Lack of yield on memory ultimately means that the GPU availability suffers. Hopefully we will not see a repeat of last year this time around, 1.6ns Samsung DRAM modules are fairly widespread now and there shouldn't be problems with memory yields. They have adopted the logic of doing more work per pixel per clock because of the evolution of shader instructions.
Shader Model 3.0 allows for much more complex instructions, and providing each pixel shader is able to perform more work with each pixel, you will not require twice the memory bandwidth to ensure that pixels are stored and then rendered to display in good time.
Along with this, NVIDIA have also implemented some shader-based optimisations directly in to each pipeline, meaning that popular shader instructions are processed much faster than all previous pixel shader engines. Commands such as the Multiply-Add (MAD) shader instruction, are recognised by the pipeline and are processed much more efficiently than before, by taking one clock cycle instead of two or three to complete the instruction. Thus, we can expect to see between two and three times the performance of Radeon X850 XT Platinum Edition and GeForce 6800 Ultra with shader instructions that have been optimised to run faster inside the pipeline.
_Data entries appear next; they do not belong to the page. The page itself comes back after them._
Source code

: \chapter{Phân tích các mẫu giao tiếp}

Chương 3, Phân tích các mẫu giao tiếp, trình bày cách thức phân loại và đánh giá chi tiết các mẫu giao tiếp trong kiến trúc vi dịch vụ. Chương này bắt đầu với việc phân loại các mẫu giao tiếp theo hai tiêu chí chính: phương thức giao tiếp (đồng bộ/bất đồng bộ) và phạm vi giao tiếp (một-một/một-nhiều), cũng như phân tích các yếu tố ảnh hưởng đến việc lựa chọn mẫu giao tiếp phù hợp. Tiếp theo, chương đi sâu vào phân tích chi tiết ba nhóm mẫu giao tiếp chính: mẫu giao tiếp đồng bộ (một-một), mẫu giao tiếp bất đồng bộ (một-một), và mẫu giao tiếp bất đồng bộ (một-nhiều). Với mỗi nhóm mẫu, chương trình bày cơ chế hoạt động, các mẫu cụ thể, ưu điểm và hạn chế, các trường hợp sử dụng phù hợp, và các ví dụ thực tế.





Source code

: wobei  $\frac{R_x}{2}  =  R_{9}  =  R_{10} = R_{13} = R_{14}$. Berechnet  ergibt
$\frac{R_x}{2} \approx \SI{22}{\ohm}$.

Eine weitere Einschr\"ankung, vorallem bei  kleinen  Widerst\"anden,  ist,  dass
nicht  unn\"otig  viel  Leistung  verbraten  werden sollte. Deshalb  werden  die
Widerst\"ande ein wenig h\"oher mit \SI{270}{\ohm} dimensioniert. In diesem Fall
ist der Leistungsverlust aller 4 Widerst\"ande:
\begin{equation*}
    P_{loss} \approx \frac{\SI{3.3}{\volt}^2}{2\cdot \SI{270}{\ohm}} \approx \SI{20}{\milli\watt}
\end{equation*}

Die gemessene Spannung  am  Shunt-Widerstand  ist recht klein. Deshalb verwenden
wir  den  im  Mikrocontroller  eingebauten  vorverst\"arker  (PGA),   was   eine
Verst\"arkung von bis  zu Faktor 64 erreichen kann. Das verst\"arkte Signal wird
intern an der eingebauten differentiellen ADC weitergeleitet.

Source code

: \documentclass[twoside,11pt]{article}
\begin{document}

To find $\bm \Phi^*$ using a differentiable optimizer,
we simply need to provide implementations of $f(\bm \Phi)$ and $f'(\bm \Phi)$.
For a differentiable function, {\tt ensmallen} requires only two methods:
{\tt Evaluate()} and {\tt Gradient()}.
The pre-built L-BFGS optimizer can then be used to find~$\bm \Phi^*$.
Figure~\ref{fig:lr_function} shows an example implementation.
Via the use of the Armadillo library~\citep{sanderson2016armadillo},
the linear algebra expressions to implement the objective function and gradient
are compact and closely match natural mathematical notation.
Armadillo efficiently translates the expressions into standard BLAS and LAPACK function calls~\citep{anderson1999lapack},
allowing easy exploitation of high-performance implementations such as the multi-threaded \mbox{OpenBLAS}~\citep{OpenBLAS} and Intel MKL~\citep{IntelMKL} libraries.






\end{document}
Optimisation got itself a bad name back around the time of NV3x, where NVIDIA were caught 'optimising' 3DMark03 a little too much for many people's liking. They had a bad chip and were trying to make it look good – many system builders and OEMs base their system specifications around a 3DMark score, rather than how a certain video card performs in real games. NV3x was trash in games but, due to these 'optimisations', the card looked quite good in 3DMark.
Not all optimisations are bad, though. This is an optimisation that will help us to gain massive performance improvements in any title that uses conventional shader instructions, while not having to create a GPU that is bigger than what is manageable on current manufacturing techniques. It's merely an efficiency improvement to the pixel shader, where certain shader instructions will be completed in a single clock cycle rather than two or three clock cycles.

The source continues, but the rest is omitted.